- ACTION ITEM
Repeat the listing below in full and exactly. Pictures are to be omitted.

==================================================

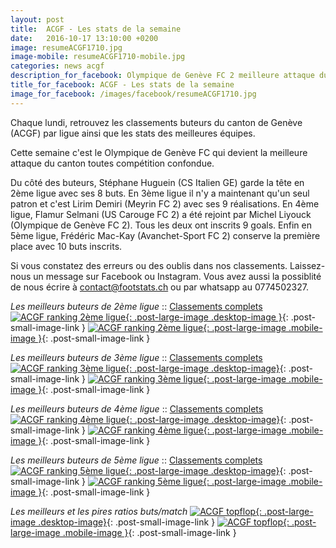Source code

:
 ```yaml
---
layout: post
title:  ACGF - Les stats de la semaine
date:   2016-10-17 13:10:00 +0200
image: resumeACGF1710.jpg
image-mobile: resumeACGF1710-mobile.jpg
categories: news acgf
description_for_facebook: Olympique de Genève FC 2 meilleure attaque du canton. Top buteurs&#58; Huguein Stéphane, Lirim Demiri, Flamur Selmani, Michel Liyouck et Frédéric Mac-Kay.
title_for_facebook: ACGF - Les stats de la semaine
image_for_facebook: /images/facebook/resumeACGF1710.jpg
---
```

Chaque lundi, retrouvez les classements buteurs du canton de Genève (ACGF) par ligue ainsi que les stats des meilleures équipes.

Cette semaine c'est le Olympique de Genève FC qui devient la meilleure attaque du canton toutes compétition confondue.

Du côté des buteurs, Stéphane Huguein (CS Italien GE) garde la tête en 2ème ligue avec ses 8 buts. En 3ème ligue il n'y a maintenant qu'un seul patron et c'est Lirim Demiri (Meyrin FC 2) avec ses 9 réalisations. En 4ème ligue, Flamur Selmani (US Carouge FC 2) a été rejoint par Michel Liyouck (Olympique de Genève FC 2). Tous les deux ont inscrits 9 goals. Enfin en 5ème ligue, Frédéric Mac-Kay (Avanchet-Sport FC 2) conserve la première place avec 10 buts inscrits.

Si vous constatez des erreurs ou des oublis dans nos classements. Laissez-nous un message sur Facebook ou Instagram. Vous avez aussi la possiblité de nous écrire à contact@footstats.ch ou par whatsapp au 0774502327.

_Les meilleurs buteurs de 2ème ligue_ :: [Classements complets]({{site.url}}/acgf/2eme-ligue)
[![ACGF ranking 2ème ligue]({{site.url}}/images/posts/rankings/resumeACGF21710.jpg){: .post-large-image .desktop-image }]({{site.url}}/images/posts/rankings/resumeACGF21710.jpg){: .post-small-image-link }
[![ACGF ranking 2ème ligue]({{site.url}}/images/posts/rankings/resumeACGF21710-mobile.jpg){: .post-large-image .mobile-image }]({{site.url}}/images/posts/rankings/resumeACGF21710-mobile.jpg){: .post-small-image-link }

_Les meilleurs buteurs de 3ème ligue_ :: [Classements complets]({{site.url}}/acgf/3eme-ligue)
[![ACGF ranking 3ème ligue]({{site.url}}/images/posts/rankings/resumeACGF31710.jpg){: .post-large-image .desktop-image}]({{site.url}}/images/posts/rankings/resumeACGF31710.jpg){: .post-small-image-link }
[![ACGF ranking 3ème ligue]({{site.url}}/images/posts/rankings/resumeACGF31710-mobile.jpg){: .post-large-image .mobile-image }]({{site.url}}/images/posts/rankings/resumeACGF31710-mobile.jpg){: .post-small-image-link }

_Les meilleurs buteurs de 4ème ligue_ :: [Classements complets]({{site.url}}/acgf/4eme-ligue)
[![ACGF ranking 4ème ligue]({{site.url}}/images/posts/rankings/resumeACGF41710.jpg){: .post-large-image .desktop-image}]({{site.url}}/images/posts/rankings/resumeACGF41710.jpg){: .post-small-image-link }
[![ACGF ranking 4ème ligue]({{site.url}}/images/posts/rankings/resumeACGF41710-mobile.jpg){: .post-large-image .mobile-image }]({{site.url}}/images/posts/rankings/resumeACGF41710-mobile.jpg){: .post-small-image-link }

_Les meilleurs buteurs de 5ème ligue_ :: [Classements complets]({{site.url}}/acgf/5eme-ligue)
[![ACGF ranking 5ème ligue]({{site.url}}/images/posts/rankings/resumeACGF51710.jpg){: .post-large-image .desktop-image}]({{site.url}}/images/posts/rankings/resumeACGF51710.jpg){: .post-small-image-link }
[![ACGF ranking 5ème ligue]({{site.url}}/images/posts/rankings/resumeACGF51710-mobile.jpg){: .post-large-image .mobile-image }]({{site.url}}/images/posts/rankings/resumeACGF51710-mobile.jpg){: .post-small-image-link }

_Les meilleurs et les pires ratios buts/match_
[![ACGF topflop]({{site.url}}/images/posts/topflop/ACGF1710.jpg){: .post-large-image .desktop-image}]({{site.url}}/images/posts/topflop/ACGF1710.jpg){: .post-small-image-link }
[![ACGF topflop]({{site.url}}/images/posts/topflop/ACGF1710.jpg){: .post-large-image .mobile-image }]({{site.url}}/images/posts/topflop/ACGF1710.jpg){: .post-small-image-link }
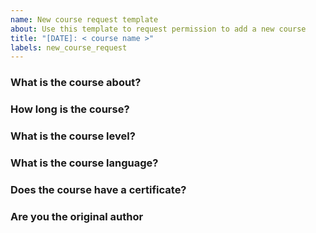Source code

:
 ```yaml
---
name: New course request template
about: Use this template to request permission to add a new course
title: "[DATE]: < course name >" 
labels: new_course_request
---
```


<!--
This template copied from the [Turing Way](https://github.com/alan-turing-institute/the-turing-way/blob/main/.github/ISSUE_TEMPLATE/ISSUE_TEMPLATE.md?plain=1)
Please complete the following sections when you open an issue.
-->
### What is the course about?

### How long is the course?

### What is the course level?

### What is the course language?

### Does the course have a certificate?

### Are you the original author

<!-- Please indicate if you wants to be assigned to the issue -->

==================================================

- EXERCISE RESPONSE
Source code

:
 ```yaml
---
layout: post
title:  ACGF - Les stats de la semaine
date:   2016-10-17 13:10:00 +0200
image: resumeACGF1710.jpg
image-mobile: resumeACGF1710-mobile.jpg
categories: news acgf
description_for_facebook: Olympique de Genève FC 2 meilleure attaque du canton. Top buteurs&#58; Huguein Stéphane, Lirim Demiri, Flamur Selmani, Michel Liyouck et Frédéric Mac-Kay.
title_for_facebook: ACGF - Les stats de la semaine
image_for_facebook: /images/facebook/resumeACGF1710.jpg
---
```

Chaque lundi, retrouvez les classements buteurs du canton de Genève (ACGF) par ligue ainsi que les stats des meilleures équipes.

Cette semaine c'est le Olympique de Genève FC qui devient la meilleure attaque du canton toutes compétition confondue.

Du côté des buteurs, Stéphane Huguein (CS Italien GE) garde la tête en 2ème ligue avec ses 8 buts. En 3ème ligue il n'y a maintenant qu'un seul patron et c'est Lirim Demiri (Meyrin FC 2) avec ses 9 réalisations. En 4ème ligue, Flamur Selmani (US Carouge FC 2) a été rejoint par Michel Liyouck (Olympique de Genève FC 2). Tous les deux ont inscrits 9 goals. Enfin en 5ème ligue, Frédéric Mac-Kay (Avanchet-Sport FC 2) conserve la première place avec 10 buts inscrits.

Si vous constatez des erreurs ou des oublis dans nos classements. Laissez-nous un message sur Facebook ou Instagram. Vous avez aussi la possiblité de nous écrire à contact@footstats.ch ou par whatsapp au 0774502327.

_Les meilleurs buteurs de 2ème ligue_ :: [Classements complets]({{site.url}}/acgf/2eme-ligue)
[![ACGF ranking 2ème ligue]({{site.url}}/images/posts/rankings/resumeACGF21710.jpg){: .post-large-image .desktop-image }]({{site.url}}/images/posts/rankings/resumeACGF21710.jpg){: .post-small-image-link }
[![ACGF ranking 2ème ligue]({{site.url}}/images/posts/rankings/resumeACGF21710-mobile.jpg){: .post-large-image .mobile-image }]({{site.url}}/images/posts/rankings/resumeACGF21710-mobile.jpg){: .post-small-image-link }

_Les meilleurs buteurs de 3ème ligue_ :: [Classements complets]({{site.url}}/acgf/3eme-ligue)
[![ACGF ranking 3ème ligue]({{site.url}}/images/posts/rankings/resumeACGF31710.jpg){: .post-large-image .desktop-image}]({{site.url}}/images/posts/rankings/resumeACGF31710.jpg){: .post-small-image-link }
[![ACGF ranking 3ème ligue]({{site.url}}/images/posts/rankings/resumeACGF31710-mobile.jpg){: .post-large-image .mobile-image }]({{site.url}}/images/posts/rankings/resumeACGF31710-mobile.jpg){: .post-small-image-link }

_Les meilleurs buteurs de 4ème ligue_ :: [Classements complets]({{site.url}}/acgf/4eme-ligue)
[![ACGF ranking 4ème ligue]({{site.url}}/images/posts/rankings/resumeACGF41710.jpg){: .post-large-image .desktop-image}]({{site.url}}/images/posts/rankings/resumeACGF41710.jpg){: .post-small-image-link }
[![ACGF ranking 4ème ligue]({{site.url}}/images/posts/rankings/resumeACGF41710-mobile.jpg){: .post-large-image .mobile-image }]({{site.url}}/images/posts/rankings/resumeACGF41710-mobile.jpg){: .post-small-image-link }

_Les meilleurs buteurs de 5ème ligue_ :: [Classements complets]({{site.url}}/acgf/5eme-ligue)
[![ACGF ranking 5ème ligue]({{site.url}}/images/posts/rankings/resumeACGF51710.jpg){: .post-large-image .desktop-image}]({{site.url}}/images/posts/rankings/resumeACGF51710.jpg){: .post-small-image-link }
[![ACGF ranking 5ème ligue]({{site.url}}/images/posts/rankings/resumeACGF51710-mobile.jpg){: .post-large-image .mobile-image }]({{site.url}}/images/posts/rankings/resumeACGF51710-mobile.jpg){: .post-small-image-link }

_Les meilleurs et les pires ratios buts/match_
[![ACGF topflop]({{site.url}}/images/posts/topflop/ACGF1710.jpg){: .post-large-image .desktop-image}]({{site.url}}/images/posts/topflop/ACGF1710.jpg){: .post-small-image-link }
[![ACGF topflop]({{site.url}}/images/posts/topflop/ACGF1710.jpg){: .post-large-image .mobile-image }]({{site.url}}/images/posts/topflop/ACGF1710.jpg){: .post-small-image-link }
Source code

:
 ```yaml
---
name: New course request template
about: Use this template to request permission to add a new course
title: "[DATE]: < course name >" 
labels: new_course_request
---
```


<!--
This template copied from the [Turing Way](https://github.com/alan-turing-institute/the-turing-way/blob/main/.github/ISSUE_TEMPLATE/ISSUE_TEMPLATE.md?plain=1)
Please complete the following sections when you open an issue.
-->
### What is the course about?

### How long is the course?

### What is the course level?

### What is the course language?

### Does the course have a certificate?

### Are you the original author

<!-- Please indicate if you wants to be assigned to the issue -->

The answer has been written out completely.